Book Freak 178: Carl Sagan’s guide to critical thinking
Advice from The Demon-Haunted World

In The Demon-Haunted World, Carl Sagan makes the case for science and critical thinking as essential tools for human progress and survival. The book is a celebration of scientific inquiry and a warning about the dangers of uncritical thinking, pseudoscience, and superstition. Sagan argues that science is more than a body of knowledge; it’s a way of thinking — a candle in the dark that helps illuminate truth and dispel falsehoods.

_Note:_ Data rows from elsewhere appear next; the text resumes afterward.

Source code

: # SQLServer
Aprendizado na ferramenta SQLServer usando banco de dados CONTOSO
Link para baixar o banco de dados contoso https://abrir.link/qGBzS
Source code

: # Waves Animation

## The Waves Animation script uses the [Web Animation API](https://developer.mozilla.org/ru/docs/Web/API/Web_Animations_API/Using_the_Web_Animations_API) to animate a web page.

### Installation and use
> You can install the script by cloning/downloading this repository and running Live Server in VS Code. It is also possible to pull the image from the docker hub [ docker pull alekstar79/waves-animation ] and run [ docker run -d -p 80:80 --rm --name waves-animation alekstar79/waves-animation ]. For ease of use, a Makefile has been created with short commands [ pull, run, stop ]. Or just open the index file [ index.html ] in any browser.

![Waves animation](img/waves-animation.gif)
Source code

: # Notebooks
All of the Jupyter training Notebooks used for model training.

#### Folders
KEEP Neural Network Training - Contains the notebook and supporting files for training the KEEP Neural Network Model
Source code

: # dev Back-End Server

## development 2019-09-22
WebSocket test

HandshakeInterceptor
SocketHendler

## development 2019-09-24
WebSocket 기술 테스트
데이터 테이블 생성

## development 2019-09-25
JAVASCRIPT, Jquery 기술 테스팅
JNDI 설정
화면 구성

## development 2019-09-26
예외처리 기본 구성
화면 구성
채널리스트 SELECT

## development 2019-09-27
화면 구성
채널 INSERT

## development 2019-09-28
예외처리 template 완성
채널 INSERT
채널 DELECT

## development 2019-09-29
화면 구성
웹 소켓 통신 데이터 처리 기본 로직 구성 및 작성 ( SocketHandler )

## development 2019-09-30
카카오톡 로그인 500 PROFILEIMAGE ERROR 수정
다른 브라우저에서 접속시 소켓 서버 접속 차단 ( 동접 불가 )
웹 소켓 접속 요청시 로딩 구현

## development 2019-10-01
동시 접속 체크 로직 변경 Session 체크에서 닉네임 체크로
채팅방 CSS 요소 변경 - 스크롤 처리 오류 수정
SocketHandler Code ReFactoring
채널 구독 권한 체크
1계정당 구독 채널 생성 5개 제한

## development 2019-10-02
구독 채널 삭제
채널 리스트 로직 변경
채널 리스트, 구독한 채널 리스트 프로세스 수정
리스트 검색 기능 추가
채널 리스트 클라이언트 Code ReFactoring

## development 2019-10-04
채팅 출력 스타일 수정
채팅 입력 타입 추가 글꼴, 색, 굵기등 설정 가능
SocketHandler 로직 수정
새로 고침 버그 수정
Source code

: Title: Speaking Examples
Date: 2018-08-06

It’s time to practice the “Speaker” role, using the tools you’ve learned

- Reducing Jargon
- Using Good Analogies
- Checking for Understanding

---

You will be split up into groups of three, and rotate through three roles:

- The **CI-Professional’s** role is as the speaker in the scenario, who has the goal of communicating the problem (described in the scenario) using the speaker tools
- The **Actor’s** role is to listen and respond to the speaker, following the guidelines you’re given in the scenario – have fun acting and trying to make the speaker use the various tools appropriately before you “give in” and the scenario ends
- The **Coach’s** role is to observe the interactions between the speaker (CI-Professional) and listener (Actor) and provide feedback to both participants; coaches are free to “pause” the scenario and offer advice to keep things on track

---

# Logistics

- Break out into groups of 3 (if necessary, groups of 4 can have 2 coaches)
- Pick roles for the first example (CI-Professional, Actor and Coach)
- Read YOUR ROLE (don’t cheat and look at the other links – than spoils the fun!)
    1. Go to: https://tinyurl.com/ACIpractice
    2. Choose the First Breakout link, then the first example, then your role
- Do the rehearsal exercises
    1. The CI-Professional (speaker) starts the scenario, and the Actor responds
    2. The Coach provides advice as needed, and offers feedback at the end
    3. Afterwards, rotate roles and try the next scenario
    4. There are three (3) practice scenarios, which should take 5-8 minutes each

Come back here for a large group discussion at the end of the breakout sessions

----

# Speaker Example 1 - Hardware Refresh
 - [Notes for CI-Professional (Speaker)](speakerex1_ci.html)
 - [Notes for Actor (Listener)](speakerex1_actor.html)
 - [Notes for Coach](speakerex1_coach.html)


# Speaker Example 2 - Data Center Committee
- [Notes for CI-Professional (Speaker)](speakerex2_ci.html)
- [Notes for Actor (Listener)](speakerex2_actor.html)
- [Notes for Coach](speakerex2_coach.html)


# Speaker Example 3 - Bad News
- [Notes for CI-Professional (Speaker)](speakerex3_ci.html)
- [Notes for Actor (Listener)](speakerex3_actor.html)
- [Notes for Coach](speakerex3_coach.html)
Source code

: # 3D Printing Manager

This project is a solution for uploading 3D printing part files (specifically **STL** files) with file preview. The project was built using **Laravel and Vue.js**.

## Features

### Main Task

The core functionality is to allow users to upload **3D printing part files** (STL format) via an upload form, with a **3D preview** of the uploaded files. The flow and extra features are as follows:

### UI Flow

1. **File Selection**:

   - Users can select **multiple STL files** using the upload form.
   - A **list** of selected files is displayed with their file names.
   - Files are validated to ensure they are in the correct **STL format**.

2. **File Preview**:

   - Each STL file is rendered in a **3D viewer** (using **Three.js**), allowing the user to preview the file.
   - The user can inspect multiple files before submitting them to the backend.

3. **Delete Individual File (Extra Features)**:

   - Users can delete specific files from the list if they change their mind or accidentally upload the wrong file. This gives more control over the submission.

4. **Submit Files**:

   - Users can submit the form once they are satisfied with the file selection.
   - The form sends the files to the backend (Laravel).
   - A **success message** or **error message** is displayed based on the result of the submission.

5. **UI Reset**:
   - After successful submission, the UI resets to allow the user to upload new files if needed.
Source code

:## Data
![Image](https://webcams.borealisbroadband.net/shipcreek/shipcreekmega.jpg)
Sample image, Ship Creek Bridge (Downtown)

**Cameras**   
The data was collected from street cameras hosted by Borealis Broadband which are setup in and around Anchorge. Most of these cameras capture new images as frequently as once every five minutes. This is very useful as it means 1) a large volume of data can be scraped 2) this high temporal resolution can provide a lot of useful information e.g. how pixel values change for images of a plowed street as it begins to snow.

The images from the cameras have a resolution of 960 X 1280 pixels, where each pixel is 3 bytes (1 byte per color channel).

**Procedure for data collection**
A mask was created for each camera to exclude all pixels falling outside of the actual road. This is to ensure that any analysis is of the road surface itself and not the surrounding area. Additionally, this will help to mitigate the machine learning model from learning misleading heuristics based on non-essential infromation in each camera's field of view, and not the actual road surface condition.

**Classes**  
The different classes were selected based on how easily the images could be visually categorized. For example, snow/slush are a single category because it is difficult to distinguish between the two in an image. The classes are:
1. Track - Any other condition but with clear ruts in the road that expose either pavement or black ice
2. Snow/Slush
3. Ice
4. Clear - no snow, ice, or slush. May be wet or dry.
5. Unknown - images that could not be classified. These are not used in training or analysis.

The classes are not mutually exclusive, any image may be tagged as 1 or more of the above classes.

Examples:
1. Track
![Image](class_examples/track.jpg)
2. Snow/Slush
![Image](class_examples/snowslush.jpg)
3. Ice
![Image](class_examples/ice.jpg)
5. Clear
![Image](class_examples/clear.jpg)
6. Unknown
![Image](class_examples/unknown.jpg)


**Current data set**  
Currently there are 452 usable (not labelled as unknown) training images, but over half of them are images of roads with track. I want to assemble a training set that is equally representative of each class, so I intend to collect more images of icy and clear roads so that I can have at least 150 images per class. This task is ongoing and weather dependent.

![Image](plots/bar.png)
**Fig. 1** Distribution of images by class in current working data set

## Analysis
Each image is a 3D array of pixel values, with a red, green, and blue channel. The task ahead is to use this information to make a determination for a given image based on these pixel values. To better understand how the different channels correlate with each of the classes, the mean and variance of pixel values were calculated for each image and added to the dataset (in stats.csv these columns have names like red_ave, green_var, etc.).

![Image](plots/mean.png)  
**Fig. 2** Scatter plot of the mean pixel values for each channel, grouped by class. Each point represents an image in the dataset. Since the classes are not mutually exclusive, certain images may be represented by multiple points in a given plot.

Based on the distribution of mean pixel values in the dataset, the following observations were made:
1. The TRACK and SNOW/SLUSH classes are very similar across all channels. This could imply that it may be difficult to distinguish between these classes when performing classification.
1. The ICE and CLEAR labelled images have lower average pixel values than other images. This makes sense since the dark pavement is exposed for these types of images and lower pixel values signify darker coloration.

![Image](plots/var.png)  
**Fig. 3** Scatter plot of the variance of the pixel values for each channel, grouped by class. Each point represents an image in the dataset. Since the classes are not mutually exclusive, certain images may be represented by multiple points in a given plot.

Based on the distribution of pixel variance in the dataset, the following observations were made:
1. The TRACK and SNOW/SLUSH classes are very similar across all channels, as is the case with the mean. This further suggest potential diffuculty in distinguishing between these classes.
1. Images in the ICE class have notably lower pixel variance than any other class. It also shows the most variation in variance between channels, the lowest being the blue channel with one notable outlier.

Four key pieces of advice from the book:
Use the Baloney Detection Kit
“In the course of their training, scientists are equipped with a baloney detection kit. The kit is brought out as a matter of course whenever new ideas are offered for consideration. If the new idea survives examination by the tools in our kit, we grant it warm, although tentative, acceptance. If you’re so inclined, if you don’t want to buy baloney even when it’s reassuring to do so, there are precautions that can be taken; there’s a tried-and-true, consumer-tested method.
“What’s in the kit? Tools for skeptical thinking.
“What skeptical thinking boils down to is the means to construct, and to understand, a reasoned argument and, especially important, to recognize a fallacious or fraudulent argument. The question is not whether we like the conclusion that emerges out of a train of reasoning, but whether the conclusion follows from the premises or starting point and whether that premise is true.”
Question Authority
“One of the great commandments of science is, ‘Mistrust arguments from authority.’ (Scientists, being primates, and thus given to dominance hierarchies, of course do not always follow this commandment.) Too many such arguments have proved too painfully wrong. Authorities must prove their contentions like everybody else. This independence of science, its occasional unwillingness to accept conventional wisdom, makes it dangerous to doctrines less self-critical, or with pretensions to certitude.
Test Your Hypotheses
The reliance on carefully designed and controlled experiments is key. We will not learn much from mere contemplation. It is tempting to rest content with the first candidate explanation we can think of. One is much better than none. But what happens if we can invent several?”
Maintain Wonder While Being Skeptical
“At the heart of science is a balance between two seemingly contradictory attitudes – an openness to new ideas, no matter how bizarre or counterintuitive, and the most ruthlessly skeptical scrutiny of all ideas, old and new. This is how deep truths are winnowed from deep nonsense.”